►
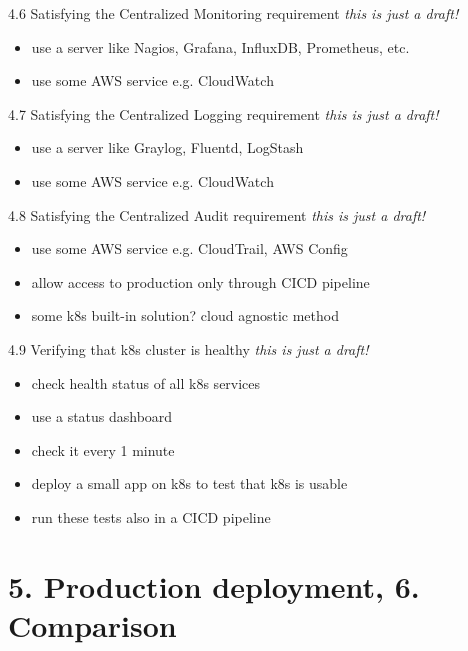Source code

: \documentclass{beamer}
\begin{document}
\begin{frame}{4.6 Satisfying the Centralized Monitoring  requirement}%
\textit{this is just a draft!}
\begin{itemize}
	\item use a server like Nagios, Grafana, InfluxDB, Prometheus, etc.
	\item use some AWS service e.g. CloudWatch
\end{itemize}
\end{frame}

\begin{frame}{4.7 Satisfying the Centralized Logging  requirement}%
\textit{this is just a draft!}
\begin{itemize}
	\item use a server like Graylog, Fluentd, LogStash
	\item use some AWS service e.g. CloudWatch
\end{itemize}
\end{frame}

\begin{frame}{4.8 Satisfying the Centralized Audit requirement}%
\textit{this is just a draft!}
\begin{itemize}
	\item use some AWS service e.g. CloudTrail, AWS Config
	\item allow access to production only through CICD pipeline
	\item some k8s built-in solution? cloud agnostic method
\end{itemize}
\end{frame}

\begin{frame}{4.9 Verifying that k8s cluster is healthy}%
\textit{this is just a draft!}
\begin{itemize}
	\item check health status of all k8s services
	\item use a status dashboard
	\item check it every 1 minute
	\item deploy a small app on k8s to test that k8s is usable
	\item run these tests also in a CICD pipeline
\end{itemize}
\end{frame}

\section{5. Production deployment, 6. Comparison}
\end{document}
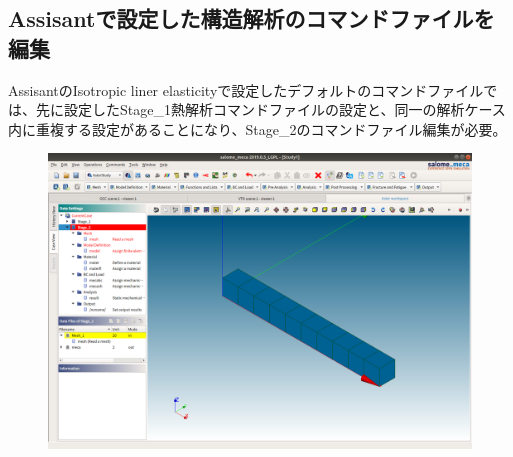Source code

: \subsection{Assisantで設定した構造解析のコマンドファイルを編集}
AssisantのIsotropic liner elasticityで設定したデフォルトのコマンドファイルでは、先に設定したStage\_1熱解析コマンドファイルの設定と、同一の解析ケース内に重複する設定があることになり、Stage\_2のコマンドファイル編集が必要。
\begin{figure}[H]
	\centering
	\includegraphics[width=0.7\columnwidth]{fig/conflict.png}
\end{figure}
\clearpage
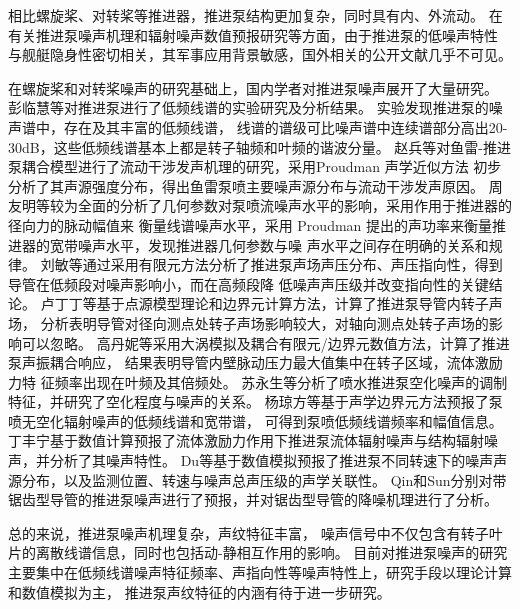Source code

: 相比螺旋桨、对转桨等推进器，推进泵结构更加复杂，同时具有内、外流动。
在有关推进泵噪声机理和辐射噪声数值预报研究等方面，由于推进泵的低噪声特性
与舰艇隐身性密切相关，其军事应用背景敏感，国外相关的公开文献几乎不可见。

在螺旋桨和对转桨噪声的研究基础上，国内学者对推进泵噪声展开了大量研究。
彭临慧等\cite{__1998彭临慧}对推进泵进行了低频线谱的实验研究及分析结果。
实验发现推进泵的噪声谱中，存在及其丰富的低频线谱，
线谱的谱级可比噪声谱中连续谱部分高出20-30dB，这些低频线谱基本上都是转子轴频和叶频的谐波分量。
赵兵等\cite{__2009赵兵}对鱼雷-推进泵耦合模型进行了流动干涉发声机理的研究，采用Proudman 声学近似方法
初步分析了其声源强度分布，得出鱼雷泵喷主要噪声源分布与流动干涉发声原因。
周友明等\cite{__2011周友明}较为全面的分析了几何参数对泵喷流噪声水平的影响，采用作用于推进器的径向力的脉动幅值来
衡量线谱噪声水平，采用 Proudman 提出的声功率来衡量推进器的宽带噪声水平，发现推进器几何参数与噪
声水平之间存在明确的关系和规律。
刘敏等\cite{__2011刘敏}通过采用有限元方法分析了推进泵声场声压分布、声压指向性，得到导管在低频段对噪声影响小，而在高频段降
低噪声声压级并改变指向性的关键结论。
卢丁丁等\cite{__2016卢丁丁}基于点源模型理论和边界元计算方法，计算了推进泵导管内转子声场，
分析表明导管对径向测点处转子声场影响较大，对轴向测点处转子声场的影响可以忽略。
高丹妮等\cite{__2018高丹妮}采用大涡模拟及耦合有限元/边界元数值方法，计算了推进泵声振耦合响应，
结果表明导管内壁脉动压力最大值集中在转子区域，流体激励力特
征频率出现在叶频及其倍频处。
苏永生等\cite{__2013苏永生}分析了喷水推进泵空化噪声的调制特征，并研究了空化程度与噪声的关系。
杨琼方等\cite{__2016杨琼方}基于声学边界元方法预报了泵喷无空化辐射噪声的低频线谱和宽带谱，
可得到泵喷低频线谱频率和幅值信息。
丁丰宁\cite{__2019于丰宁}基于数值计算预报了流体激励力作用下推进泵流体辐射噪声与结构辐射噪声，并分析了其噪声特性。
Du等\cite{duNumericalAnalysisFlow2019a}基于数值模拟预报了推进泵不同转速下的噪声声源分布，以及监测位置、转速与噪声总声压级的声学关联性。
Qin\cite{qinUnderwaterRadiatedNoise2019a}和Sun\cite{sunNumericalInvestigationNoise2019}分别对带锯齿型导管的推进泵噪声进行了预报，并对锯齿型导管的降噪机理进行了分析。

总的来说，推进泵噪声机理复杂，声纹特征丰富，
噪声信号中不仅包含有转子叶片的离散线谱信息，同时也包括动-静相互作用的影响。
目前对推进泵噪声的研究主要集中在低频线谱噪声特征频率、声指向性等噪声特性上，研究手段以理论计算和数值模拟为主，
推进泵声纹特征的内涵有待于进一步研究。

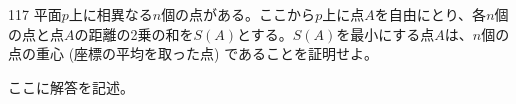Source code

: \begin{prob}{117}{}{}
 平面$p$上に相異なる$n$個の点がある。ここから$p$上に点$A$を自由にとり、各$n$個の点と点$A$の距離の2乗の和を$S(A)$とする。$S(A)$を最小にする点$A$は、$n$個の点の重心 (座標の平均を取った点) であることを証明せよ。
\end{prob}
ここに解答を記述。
◄
Task directions: Go over the listing above and return each line with "that".

Output of the exercise:
\begin{frame}{4.9 Verifying that k8s cluster is healthy}%
	\item deploy a small app on k8s to test that k8s is usable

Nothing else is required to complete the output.